Hi All, this is my first post so I don't even know if this is the correct forum to post this ?, I would like to read all my flac files ( 10000+ of them) and extract the tag information into a database - the database side of things is not a problem - understanding the flac documentation for the flac file format is :-(, does anyone know how to do this using c# preferably but I can use c/c++ if necessary - can't find out much Googling so thought I'd try here. TIA
We can't stop here this is bat country - Hunter S Thompson RIP.

Reading Flac tags using C#

Reply #1
Writing your own program is much to complicated IMO. Why not use metaflac? Depending on what operating system you are on, this is very easy. So, what format do want exactly (CSV?), how do you want to handle tags etc.
Music: sounds arranged such that they construct feelings.




Reading Flac tags using C#

Reply #5
Writing your own program is much to complicated IMO. Why not use metaflac? Depending on what operating system you are on, this is very easy. So, what format do want exactly (CSV?), how do you want to handle tags etc.


Hi there and thanks for your reply, I'm a software man by profession so programming is not a problem but I can't seem to find a definitive explanation of the structure of a flac file, the documentation states the first 4 bytes of the header are supposed to read "fLaC" and then goes on to define all the "possible" other information that might or might not be there afterwards , all I need to know is where the "tags" begin and end but it doesn't seem to be written down anywhere
We can't stop here this is bat country - Hunter S Thompson RIP.

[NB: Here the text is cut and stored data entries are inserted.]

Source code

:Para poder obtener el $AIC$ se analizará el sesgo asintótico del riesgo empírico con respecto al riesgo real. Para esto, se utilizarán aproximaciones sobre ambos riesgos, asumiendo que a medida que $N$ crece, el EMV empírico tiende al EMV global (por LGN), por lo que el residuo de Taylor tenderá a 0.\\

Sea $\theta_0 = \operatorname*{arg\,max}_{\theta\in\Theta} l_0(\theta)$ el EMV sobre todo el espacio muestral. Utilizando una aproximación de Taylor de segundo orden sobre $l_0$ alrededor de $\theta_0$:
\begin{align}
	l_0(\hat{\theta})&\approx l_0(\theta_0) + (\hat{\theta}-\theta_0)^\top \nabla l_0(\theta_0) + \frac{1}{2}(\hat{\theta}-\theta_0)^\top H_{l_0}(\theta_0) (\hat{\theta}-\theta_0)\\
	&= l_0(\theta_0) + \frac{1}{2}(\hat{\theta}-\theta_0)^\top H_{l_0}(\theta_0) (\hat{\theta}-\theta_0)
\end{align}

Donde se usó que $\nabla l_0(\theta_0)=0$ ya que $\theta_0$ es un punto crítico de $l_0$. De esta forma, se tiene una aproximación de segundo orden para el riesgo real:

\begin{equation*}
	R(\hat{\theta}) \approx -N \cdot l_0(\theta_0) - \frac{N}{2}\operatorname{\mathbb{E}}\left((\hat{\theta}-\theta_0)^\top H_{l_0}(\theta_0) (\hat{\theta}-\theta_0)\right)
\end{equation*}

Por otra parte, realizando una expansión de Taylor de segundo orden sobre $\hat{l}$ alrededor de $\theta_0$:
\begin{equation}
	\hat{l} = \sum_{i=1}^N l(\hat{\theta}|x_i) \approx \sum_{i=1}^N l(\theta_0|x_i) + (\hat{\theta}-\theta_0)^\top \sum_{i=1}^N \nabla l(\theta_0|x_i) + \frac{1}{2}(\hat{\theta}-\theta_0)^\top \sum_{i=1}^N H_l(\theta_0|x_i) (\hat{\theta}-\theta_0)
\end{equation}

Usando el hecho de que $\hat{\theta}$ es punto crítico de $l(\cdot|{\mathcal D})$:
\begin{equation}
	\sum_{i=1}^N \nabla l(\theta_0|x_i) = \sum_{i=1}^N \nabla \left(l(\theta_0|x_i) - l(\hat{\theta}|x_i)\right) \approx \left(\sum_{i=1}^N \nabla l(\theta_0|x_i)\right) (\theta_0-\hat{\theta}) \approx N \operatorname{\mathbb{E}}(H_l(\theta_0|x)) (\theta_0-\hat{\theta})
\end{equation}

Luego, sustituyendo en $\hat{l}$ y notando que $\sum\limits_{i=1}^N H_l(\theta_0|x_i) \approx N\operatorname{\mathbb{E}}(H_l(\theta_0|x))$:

Reading Flac tags using C#

Reply #6
Never tried it in c#, but someone once ported a flac encoder to c# directly (see these forums), so perhap it included tagging.  Alternatively, using the official tools in c# via p/invoke:

http://stoyanov.in/2010/01/08/encoding-unc...with-flac-in-c/

Hi and thanks but I need this to be hand rolled - I am completely willing to use tools but I absolutely "need" to understand the file structure to achieve what I'm thinking of doing
We can't stop here this is bat country - Hunter S Thompson RIP.


 

Reading Flac tags using C#

Reply #8
Never tried it in c#, but someone once ported a flac encoder to c# directly (see these forums), so perhap it included tagging.  Alternatively, using the official tools in c# via p/invoke:

http://stoyanov.in/2010/01/08/encoding-unc...with-flac-in-c/

Hi and thanks but I need this to be hand rolled


This is about the dumbest thing you can ever do with a media format, but the specs are on the flac website, so feel free to hang yourself

Reading Flac tags using C#

Reply #9
Never tried it in c#, but someone once ported a flac encoder to c# directly (see these forums), so perhap it included tagging.  Alternatively, using the official tools in c# via p/invoke:

http://stoyanov.in/2010/01/08/encoding-unc...with-flac-in-c/

Hi and thanks but I need this to be hand rolled


This is about the dumbest thing you can ever do with a media format, but the specs are on the flac website, so feel free to hang yourself


What is the dumbest thing ?
We can't stop here this is bat country - Hunter S Thompson RIP.


Reading Flac tags using C#

Reply #11
but it doesn't seem to be written down anywhere

https://xiph.org/flac/format.html#format_overview
https://xiph.org/flac/format.html#metadata_..._vorbis_comment


Oh I've read those, nowhere does it state the location of the data I'm looking for, thanks anyway.
We can't stop here this is bat country - Hunter S Thompson RIP.


Reading Flac tags using C#

Reply #13
Oh I've read those, nowhere does it state the location of the data I'm looking for, thanks anyway.

Uhhh... yes, they do, you probably aren't looking closely enough.

The streamheader starts with fLaC, then various metadata blocks follow. You only need the VORBIS_COMMENT block, which is blocktype 4, so you can skip the other blocks by looking in the metadata block header for their size. So, pseudocode would be

Code: [Select]
1. skip over stream header
2. loop
   2a. check whether this is a metadata block header if yes, keep on going, if no, error
   2b. check whether this is a vorbis_comment block, if yes, keep on going, if no, read the header size, skip over that and restart loop
   2c. read the vorbis_comment stuff into you database


But still, as some here pointed out, making use of a library might be more feature complete and future proof.
Music: sounds arranged such that they construct feelings.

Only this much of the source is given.